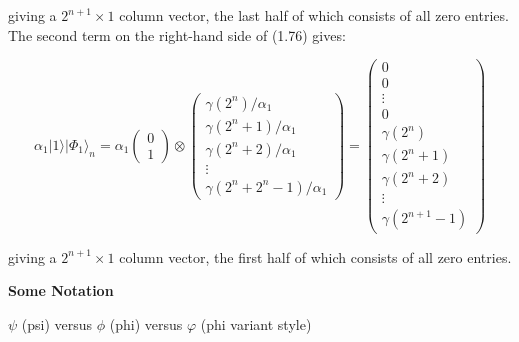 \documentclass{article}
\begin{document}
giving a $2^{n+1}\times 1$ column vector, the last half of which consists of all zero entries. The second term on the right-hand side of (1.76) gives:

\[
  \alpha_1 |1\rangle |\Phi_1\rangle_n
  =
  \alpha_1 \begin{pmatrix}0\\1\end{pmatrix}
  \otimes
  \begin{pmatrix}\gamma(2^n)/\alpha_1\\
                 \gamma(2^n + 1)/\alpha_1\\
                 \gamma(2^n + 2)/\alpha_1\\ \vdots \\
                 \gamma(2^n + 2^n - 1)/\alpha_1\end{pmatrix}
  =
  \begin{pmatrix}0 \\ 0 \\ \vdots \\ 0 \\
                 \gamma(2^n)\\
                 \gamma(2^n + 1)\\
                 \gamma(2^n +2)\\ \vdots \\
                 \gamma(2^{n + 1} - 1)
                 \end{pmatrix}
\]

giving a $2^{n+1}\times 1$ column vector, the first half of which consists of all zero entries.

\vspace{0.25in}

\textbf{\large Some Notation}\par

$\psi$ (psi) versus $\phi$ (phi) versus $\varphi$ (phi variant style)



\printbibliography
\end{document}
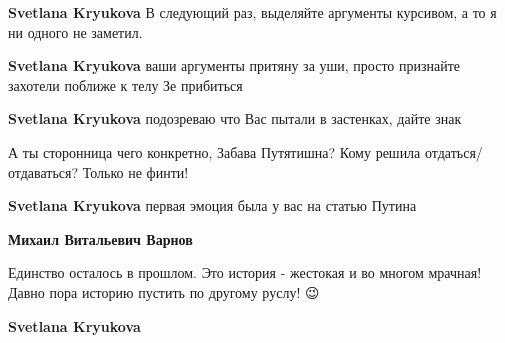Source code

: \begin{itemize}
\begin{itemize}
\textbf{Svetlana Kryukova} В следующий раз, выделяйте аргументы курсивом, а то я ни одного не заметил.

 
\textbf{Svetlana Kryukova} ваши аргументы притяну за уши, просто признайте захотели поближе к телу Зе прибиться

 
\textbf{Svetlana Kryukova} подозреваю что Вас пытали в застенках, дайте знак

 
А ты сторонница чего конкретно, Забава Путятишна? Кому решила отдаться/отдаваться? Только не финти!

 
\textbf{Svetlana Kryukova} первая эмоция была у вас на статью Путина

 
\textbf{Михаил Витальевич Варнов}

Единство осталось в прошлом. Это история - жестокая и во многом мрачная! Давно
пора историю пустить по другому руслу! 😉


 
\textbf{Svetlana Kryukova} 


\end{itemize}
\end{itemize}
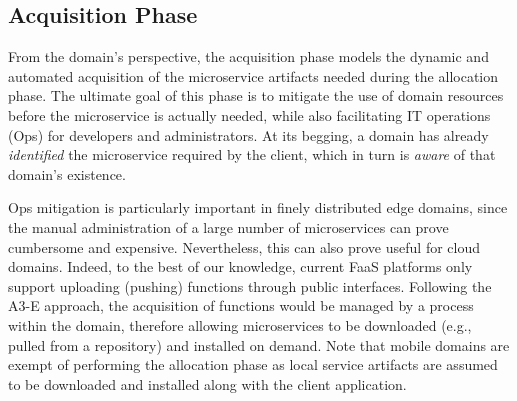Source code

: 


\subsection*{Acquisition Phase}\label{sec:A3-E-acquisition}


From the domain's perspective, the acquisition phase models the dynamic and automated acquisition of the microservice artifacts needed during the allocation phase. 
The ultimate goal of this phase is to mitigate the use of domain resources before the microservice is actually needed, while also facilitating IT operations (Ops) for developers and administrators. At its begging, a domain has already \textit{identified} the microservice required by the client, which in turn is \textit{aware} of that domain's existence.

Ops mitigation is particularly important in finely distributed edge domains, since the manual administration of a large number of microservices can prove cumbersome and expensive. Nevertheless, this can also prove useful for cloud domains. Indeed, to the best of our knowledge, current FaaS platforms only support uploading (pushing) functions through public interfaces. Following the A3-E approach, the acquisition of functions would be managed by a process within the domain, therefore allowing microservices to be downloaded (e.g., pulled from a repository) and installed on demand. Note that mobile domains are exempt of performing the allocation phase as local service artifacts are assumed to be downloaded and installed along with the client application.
========================================
*EXERCISE AIM*
Every line of the listing is to be repeated exactly, and the pictures are to be dropped.

*EXPECTED OUTPUT*
 \documentclass{article}
\begin{document}
giving a $2^{n+1}\times 1$ column vector, the last half of which consists of all zero entries. The second term on the right-hand side of (1.76) gives:

\[
  \alpha_1 |1\rangle |\Phi_1\rangle_n
  =
  \alpha_1 \begin{pmatrix}0\\1\end{pmatrix}
  \otimes
  \begin{pmatrix}\gamma(2^n)/\alpha_1\\
                 \gamma(2^n + 1)/\alpha_1\\
                 \gamma(2^n + 2)/\alpha_1\\ \vdots \\
                 \gamma(2^n + 2^n - 1)/\alpha_1\end{pmatrix}
  =
  \begin{pmatrix}0 \\ 0 \\ \vdots \\ 0 \\
                 \gamma(2^n)\\
                 \gamma(2^n + 1)\\
                 \gamma(2^n +2)\\ \vdots \\
                 \gamma(2^{n + 1} - 1)
                 \end{pmatrix}
\]

giving a $2^{n+1}\times 1$ column vector, the first half of which consists of all zero entries.

\vspace{0.25in}

\textbf{\large Some Notation}\par

$\psi$ (psi) versus $\phi$ (phi) versus $\varphi$ (phi variant style)



\printbibliography
\end{document}
Source code

: \begin{itemize}
\begin{itemize}
\textbf{Svetlana Kryukova} В следующий раз, выделяйте аргументы курсивом, а то я ни одного не заметил.

 
\textbf{Svetlana Kryukova} ваши аргументы притяну за уши, просто признайте захотели поближе к телу Зе прибиться

 
\textbf{Svetlana Kryukova} подозреваю что Вас пытали в застенках, дайте знак

 
А ты сторонница чего конкретно, Забава Путятишна? Кому решила отдаться/отдаваться? Только не финти!

 
\textbf{Svetlana Kryukova} первая эмоция была у вас на статью Путина

 
\textbf{Михаил Витальевич Варнов}

Единство осталось в прошлом. Это история - жестокая и во многом мрачная! Давно
пора историю пустить по другому руслу! 😉


 
\textbf{Svetlana Kryukova} 


\end{itemize}
\end{itemize}
Source code

: 


\subsection*{Acquisition Phase}\label{sec:A3-E-acquisition}


From the domain's perspective, the acquisition phase models the dynamic and automated acquisition of the microservice artifacts needed during the allocation phase. 
The ultimate goal of this phase is to mitigate the use of domain resources before the microservice is actually needed, while also facilitating IT operations (Ops) for developers and administrators. At its begging, a domain has already \textit{identified} the microservice required by the client, which in turn is \textit{aware} of that domain's existence.

Ops mitigation is particularly important in finely distributed edge domains, since the manual administration of a large number of microservices can prove cumbersome and expensive. Nevertheless, this can also prove useful for cloud domains. Indeed, to the best of our knowledge, current FaaS platforms only support uploading (pushing) functions through public interfaces. Following the A3-E approach, the acquisition of functions would be managed by a process within the domain, therefore allowing microservices to be downloaded (e.g., pulled from a repository) and installed on demand. Note that mobile domains are exempt of performing the allocation phase as local service artifacts are assumed to be downloaded and installed along with the client application.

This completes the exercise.